## Discrete Logarithm Problem Partly Solved -- Time To Drop Some Crypto Methods? 114

An anonymous reader points out this Science Daily report:

*"Researchers ... have solved one aspect of the discrete logarithm problem. This is considered to be one of the 'holy grails' of algorithmic number theory, on which the security of many cryptographic systems used today is based. They have devised a new algorithm that calls into question the security of one variant of this problem, which has been closely studied since 1976. The result ... discredits several cryptographic systems that until now were assumed to provide sufficient security safeguards.

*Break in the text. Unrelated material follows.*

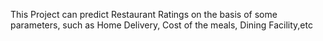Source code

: This Project can predict Restaurant Ratings on the basis of some parameters, such as Home Delivery, Cost of the meals, Dining Facility,etc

Although this work is still theoretical, it is likely to have repercussions especially on the cryptographic applications of smart cards, RFID chips , etc."*
## Is Diffie Hellman at risk? (Score:5, Interesting)

I really really skimmed the article, but I think it all boils to this one algorithm. If Diffie Hellman is at risk, then all of our "perfect forward security" reliance of SSL is gone.

Shachar

## Re:Almost first post! (Score:5, Interesting)

RSA does not rely on discrete log. It rather relies on discrete root.

Dlog is the base, however, to almost any other public key algorithm out there which isn't elliptic curve. This includes Diffie Hellman, El-Gamal, DSA, Schnor and I'm sure others as well.

My reading of the article is that those are not yet borken, per se (spelling mistake left in intentionally). Since Diffie Hellman is primarily used for forward reference security, however (i.e. - figuring out a session key that will not be compromised even if the private key later is), the question is not whether it is safe today. The question is whether it will remain safe for the foreseeable future.

If attacks on dlog are beginning to become practical, the answer is "less and less".

Shachar

## Re:Is Diffie Hellman at risk? (Score:5, Interesting)

If Diffie Hellman is at risk, then all of our "perfect forward security" reliance of SSL is gone.

Shachar

Really, it was gone already, many times. The key generation bug, the heartbleed bug... Even if it works, it is still probably easier to exploit coding mistakes, and we seem to have enough of them.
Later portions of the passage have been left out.